--- Dataset entries ---
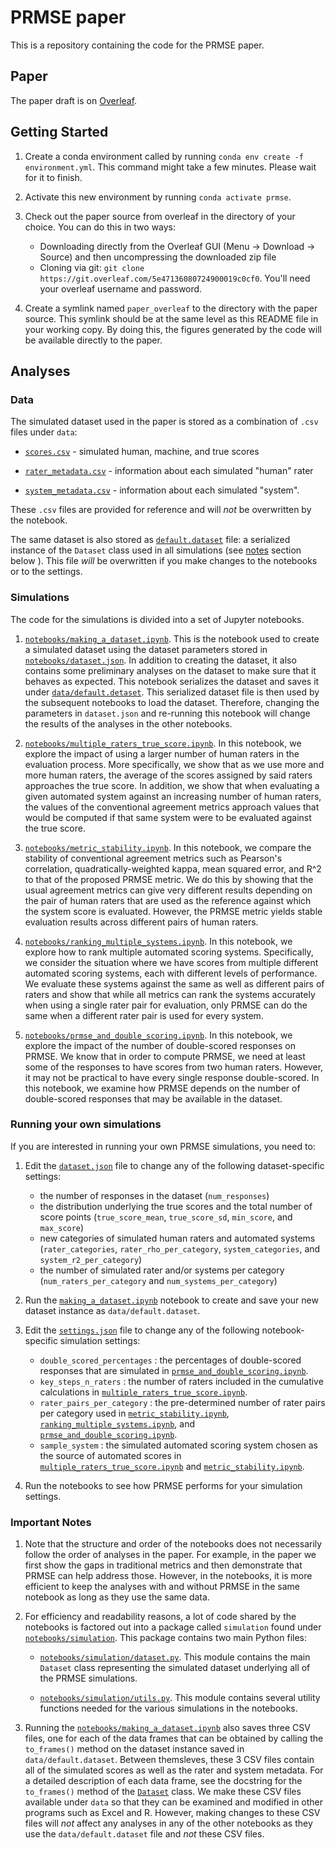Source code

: # PRMSE paper

This is a repository containing the code for the PRMSE paper.

## Paper

The paper draft is on [Overleaf](https://www.overleaf.com/3645379311byhfvpvjczht).

## Getting Started

1. Create a conda environment called by running `conda env create -f environment.yml`. This command might take a few minutes. Please wait for it to finish.

2. Activate this new environment by running `conda activate prmse`.

3. Check out the paper source from overleaf in the directory of your choice. You can do this in two ways: 
    - Downloading directly from the Overleaf GUI (Menu -> Download -> Source) and then uncompressing the downloaded zip file
    - Cloning via git: `git clone https://git.overleaf.com/5e47136080724900019c0cf0`. You'll need your overleaf username and password.

4. Create a symlink named `paper_overleaf` to the directory with the paper source. This symlink should be at the same level as this README file in your working copy. By doing this, the figures generated by the code will be available directly to the paper.

## Analyses

### Data

The simulated dataset used in the paper is stored as a combination of `.csv` files under `data`:

- [`scores.csv`](data/scores.csv) - simulated human, machine, and true scores

- [`rater_metadata.csv`](data/rater_metadata.csv) - information about each simulated "human" rater

- [`system_metadata.csv`](data/system_metadata.csv) - information about each simulated "system".

These `.csv` files are provided for reference and will *not* be overwritten by the notebook. 

The same dataset is also stored as [`default.dataset`](data/default.dataset) file: a serialized instance of the `Dataset` class used in all simulations (see [notes](#important-notes) section below ). This file *will* be overwritten if you make changes to the notebooks or to the settings. 

### Simulations

The code for the simulations is divided into a set of Jupyter notebooks.  

1. [`notebooks/making_a_dataset.ipynb`](notebooks/making_a_dataset.ipynb). This is the notebook used to create a simulated dataset using the dataset parameters stored in [`notebooks/dataset.json`](notebooks/dataset.json). In addition to creating the dataset, it also contains some preliminary analyses on the dataset to make sure that it behaves as expected. This notebook serializes the dataset and saves it under [`data/default.detaset`](data/default.dataset). This serialized dataset file is then used by the subsequent notebooks to load the dataset. Therefore, changing the parameters in `dataset.json` and re-running this notebook will change the results of the analyses in the other notebooks.

2. [`notebooks/multiple_raters_true_score.ipynb`](notebooks/multiple_raters_true_score.ipynb).  In this notebook, we explore the impact of using a larger number of human raters in the evaluation process. More specifically, we show that as we use more and more human raters, the average of the scores assigned by said raters approaches the true score. In addition, we show that when evaluating a given automated system against an increasing number of human raters, the values of the conventional agreement metrics approach values that would be computed if that same system were to be evaluated against the true score.

3. [`notebooks/metric_stability.ipynb`](notebooks/metric_stability.ipynb). In this notebook, we compare the stability of conventional agreement metrics such as Pearson's correlation, quadratically-weighted kappa, mean squared error, and R^2 to that of the proposed PRMSE metric. We do this by showing that the usual agreement metrics can give very different results depending on the pair of human raters that are used as the reference against which the system score is evaluated. However, the PRMSE metric yields stable evaluation results across different pairs of human raters.

4. [`notebooks/ranking_multiple_systems.ipynb`](notebooks/ranking_multiple_systems.ipynb). In this notebook, we explore how to rank multiple automated scoring systems. Specifically, we consider the situation where we have scores from multiple different automated scoring systems, each with different levels of performance.  We evaluate these systems against the same as well as different pairs of raters and show that while all metrics can rank the systems accurately when using a single rater pair for evaluation, only PRMSE can do the same when a different rater pair is used for every system.

5. [`notebooks/prmse_and_double_scoring.ipynb`](notebooks/prmse_and_double_scoring.ipynb). In this notebook, we explore the impact of the number of double-scored responses on PRMSE. We know that in order to compute PRMSE, we need at least some of the responses to have scores from two human raters. However, it may not be practical to have every single response double-scored. In this notebook, we examine how PRMSE depends on the number of double-scored responses that may be available in the dataset.

### Running your own simulations

If you are interested in running your own PRMSE simulations, you need to:

1. Edit the [`dataset.json`](notebooks/dataset.json) file to change any of the following dataset-specific settings:
    - the number of responses in the dataset (`num_responses`)
    - the distribution underlying the true scores and the total number of score points (`true_score_mean`, `true_score_sd`, `min_score`, and `max_score`)
    - new categories of simulated human raters and automated systems (`rater_categories`, `rater_rho_per_category`, `system_categories`, and `system_r2_per_category`)
    - the number of simulated rater and/or systems per category (`num_raters_per_category` and `num_systems_per_category`)

2. Run the [`making_a_dataset.ipynb`](notebooks/making_a_dataset.ipynb) notebook to create and save your new dataset instance as `data/default.dataset`.

3. Edit the [`settings.json`](notebooks/settings.json) file to change any of the following notebook-specific simulation settings:
    - `double_scored_percentages` : the percentages of double-scored responses that are simulated in [`prmse_and_double_scoring.ipynb`](notebooks/prmse_and_double_scoring.ipynb).
    - `key_steps_n_raters` : the number of raters included in the cumulative calculations in [`multiple_raters_true_score.ipynb`](notebooks/multiple_raters_true_score.ipynb).
    - `rater_pairs_per_category` : the pre-determined number of rater pairs per category used in  [`metric_stability.ipynb`](notebooks/metric_stability.ipynb), [`ranking_multiple_systems.ipynb`](notebooks/ranking_multiple_systems.ipynb), and [`prmse_and_double_scoring.ipynb`](notebooks/prmse_and_double_scoring.ipynb).
    - `sample_system` : the simulated automated scoring system chosen as the source of automated scores in [`multiple_raters_true_score.ipynb`](notebooks/multiple_raters_true_score.ipynb) and [`metric_stability.ipynb`](notebooks/metric_stability.ipynb).

3. Run the notebooks to see how PRMSE performs for your simulation settings.

### Important Notes

1. Note that the structure and order of the notebooks does not necessarily follow the order of analyses in the paper. For example, in the paper we first show the gaps in traditional metrics and then demonstrate that PRMSE can help address those. However, in the notebooks, it is more efficient to keep the analyses with and without PRMSE in the same notebook as long as they use the same data. 

2. For efficiency and readability reasons, a lot of code shared by the notebooks is factored out into a package called `simulation` found under [`notebooks/simulation`](notebooks/simulation). This package contains two main Python files:

    - [`notebooks/simulation/dataset.py`](notebooks/simulation/dataset.py). This module contains the main ``Dataset`` class representing the simulated dataset underlying all of the PRMSE simulations.

    - [`notebooks/simulation/utils.py`](notebooks/simulation/dataset.py). This module contains several utility functions needed for the various simulations in the notebooks.

3. Running the [`notebooks/making_a_dataset.ipynb`](notebooks/making_a_dataset.ipynb) also saves three CSV files, one for each of the data frames that can be obtained by calling the `to_frames()` method on the dataset instance saved in `data/default.dataset`. Between themsleves, these 3 CSV files contain all of the simulated scores as well as the rater and system metadata. For a detailed description of each data frame, see the docstring for the `to_frames()` method of the [`Dataset`](notebooks/simulation/dataset.py) class. We make these CSV files available under `data` so that they can be examined and modified in other programs such as Excel and R. However, making changes to these CSV files will _not_ affect any analyses in any of the other notebooks as they use the `data/default.dataset` file and _not_ these CSV files.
---
> _Assignment_: Write out every line of the preceding listing that contains "called".

> _Response box_:
1. Create a conda environment called by running `conda env create -f environment.yml`. This command might take a few minutes. Please wait for it to finish.
2. For efficiency and readability reasons, a lot of code shared by the notebooks is factored out into a package called `simulation` found under [`notebooks/simulation`](notebooks/simulation). This package contains two main Python files:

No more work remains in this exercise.